_What to produce_:
Only the lines that contain the string "https" belong in the answer; pull them from the records.

(Dataset entries)
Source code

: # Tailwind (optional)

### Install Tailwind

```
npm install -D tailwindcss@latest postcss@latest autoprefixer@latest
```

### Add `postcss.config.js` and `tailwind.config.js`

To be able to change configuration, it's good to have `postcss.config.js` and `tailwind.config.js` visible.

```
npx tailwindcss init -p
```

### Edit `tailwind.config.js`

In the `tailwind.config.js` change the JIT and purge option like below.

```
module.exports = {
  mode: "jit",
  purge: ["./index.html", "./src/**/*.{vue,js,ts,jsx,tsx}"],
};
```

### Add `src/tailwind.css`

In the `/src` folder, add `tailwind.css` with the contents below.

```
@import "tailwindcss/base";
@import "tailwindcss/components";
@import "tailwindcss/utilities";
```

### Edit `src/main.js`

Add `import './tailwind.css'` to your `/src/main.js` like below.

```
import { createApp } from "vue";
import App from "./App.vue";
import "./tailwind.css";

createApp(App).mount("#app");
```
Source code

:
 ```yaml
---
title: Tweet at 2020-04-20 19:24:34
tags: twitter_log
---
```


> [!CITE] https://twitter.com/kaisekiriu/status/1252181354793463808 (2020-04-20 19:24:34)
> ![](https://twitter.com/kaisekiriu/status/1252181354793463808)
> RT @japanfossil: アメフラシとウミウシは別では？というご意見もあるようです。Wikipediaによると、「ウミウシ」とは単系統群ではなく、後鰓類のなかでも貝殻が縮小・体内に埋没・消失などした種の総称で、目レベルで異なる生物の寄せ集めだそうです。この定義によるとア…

_Exercise solution_:
> [!CITE] https://twitter.com/kaisekiriu/status/1252181354793463808 (2020-04-20 19:24:34)
> ![](https://twitter.com/kaisekiriu/status/1252181354793463808)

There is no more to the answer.